Chris sabía que estaban a sus pies, y sabía lo que deseaban: velocidad, acción, la brisa del atardecer acariciando sus orejas. Tampoco se habrían negado a cenar, o a perseguir una pelota de papel. Pero Chris estaba preocupado por el Evening Standard.
El periódico, que había comprado durante el paseo, publicaba otra variante de la historia que les ocupaba desde mediados de semana. Se había apuntado el tanto de tener a un fotógrafo en la Isla de los Perros cuando el muchacho había huido de la policía, y daba la impresión de que los redactores subrayaban el hecho. Hoy, viernes, con el titular DRAMA EN EL EAST END, el periódico dedicaba toda una página al asesinato de Kenneth Fleming, la posterior investigación, la persecución del hijo de Fleming, la dramática zambullida que había concluido el caso y el espectacular rescate, a cargo de un solo hombre, que había seguido a continuación. Las fotografías del río eran granulosas porque se habían tomado con teleobjetivo, pero su intención era clara: el largo brazo de la ley se extendía para capturar al culpable, pese a sus esfuerzos por evitarlo.
Chris dobló el periódico. Lo encajó bajo el brazo con el resto. Arrastró los pies sobre los brotes de cerezo que cubrían la acera de Warwick Avenue y pensó en su conversación con Amanda, anoche, después de haber acomodado a Livie en la cama.
– Creo que no va a salir como esperábamos -fue lo único que pudo decir con sinceridad.
Había percibido el miedo de Amanda en su voz, pese a sus esfuerzos por disimularlo.
– ¿Por qué? ¿Ha pasado algo? ¿Livie ha cambiado de opinión?
Chris adivinó por el tono de voz que no tenía tanto miedo de la verdad como del dolor que representaba la verdad. Sabía que estaba preguntando sin decirlo: «¿Prefieres Livie a mí?».
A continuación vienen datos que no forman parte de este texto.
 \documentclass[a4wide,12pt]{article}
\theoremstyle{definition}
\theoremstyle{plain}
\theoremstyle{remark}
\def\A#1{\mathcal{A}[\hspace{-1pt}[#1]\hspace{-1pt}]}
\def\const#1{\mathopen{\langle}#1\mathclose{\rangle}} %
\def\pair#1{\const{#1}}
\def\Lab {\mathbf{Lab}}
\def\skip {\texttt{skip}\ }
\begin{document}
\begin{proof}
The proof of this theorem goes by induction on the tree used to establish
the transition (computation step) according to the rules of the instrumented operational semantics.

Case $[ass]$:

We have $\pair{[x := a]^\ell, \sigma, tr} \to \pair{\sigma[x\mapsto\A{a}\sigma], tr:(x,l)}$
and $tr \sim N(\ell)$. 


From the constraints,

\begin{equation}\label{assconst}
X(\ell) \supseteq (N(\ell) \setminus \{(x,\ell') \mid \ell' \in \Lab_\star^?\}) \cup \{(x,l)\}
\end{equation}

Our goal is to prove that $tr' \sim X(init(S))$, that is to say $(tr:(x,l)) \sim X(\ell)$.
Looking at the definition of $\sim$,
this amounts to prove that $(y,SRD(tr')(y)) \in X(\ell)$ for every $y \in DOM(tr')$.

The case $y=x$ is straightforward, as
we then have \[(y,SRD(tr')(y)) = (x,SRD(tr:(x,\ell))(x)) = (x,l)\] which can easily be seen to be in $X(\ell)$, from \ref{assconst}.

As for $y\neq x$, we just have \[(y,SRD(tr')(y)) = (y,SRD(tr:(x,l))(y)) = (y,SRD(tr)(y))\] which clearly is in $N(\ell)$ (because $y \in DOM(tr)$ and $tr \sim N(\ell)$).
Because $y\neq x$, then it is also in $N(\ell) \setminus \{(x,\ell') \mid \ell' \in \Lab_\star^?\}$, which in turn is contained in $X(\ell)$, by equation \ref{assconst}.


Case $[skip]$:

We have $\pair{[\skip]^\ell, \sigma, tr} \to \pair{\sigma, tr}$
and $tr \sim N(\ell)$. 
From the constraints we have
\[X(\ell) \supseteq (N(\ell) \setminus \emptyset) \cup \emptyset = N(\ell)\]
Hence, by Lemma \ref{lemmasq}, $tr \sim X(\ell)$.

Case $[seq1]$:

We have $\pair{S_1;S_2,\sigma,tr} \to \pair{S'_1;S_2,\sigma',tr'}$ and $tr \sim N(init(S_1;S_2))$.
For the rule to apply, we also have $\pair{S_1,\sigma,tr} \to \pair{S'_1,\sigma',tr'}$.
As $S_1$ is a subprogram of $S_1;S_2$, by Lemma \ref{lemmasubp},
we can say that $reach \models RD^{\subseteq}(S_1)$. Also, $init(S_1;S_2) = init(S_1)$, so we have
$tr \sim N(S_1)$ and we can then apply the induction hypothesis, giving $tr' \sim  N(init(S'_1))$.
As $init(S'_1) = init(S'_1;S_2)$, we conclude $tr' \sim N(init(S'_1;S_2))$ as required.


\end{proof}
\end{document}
Quiso decirle que no era una cuestión de elección. La situación era mucho más simple. El camino que antes se les había antojado lógico y carente de complicaciones, era ahora no solo tortuoso, sino casi imposible. Pero no podía decírselo. Sería como una invitación involuntaria a hacer más preguntas, a las que él deseaba contestar pese a saber que no podía.
Dijo que Livie no había cambiado de opinión, pero que las circunstancias que gravitaban alrededor de su decisión habían cambiado.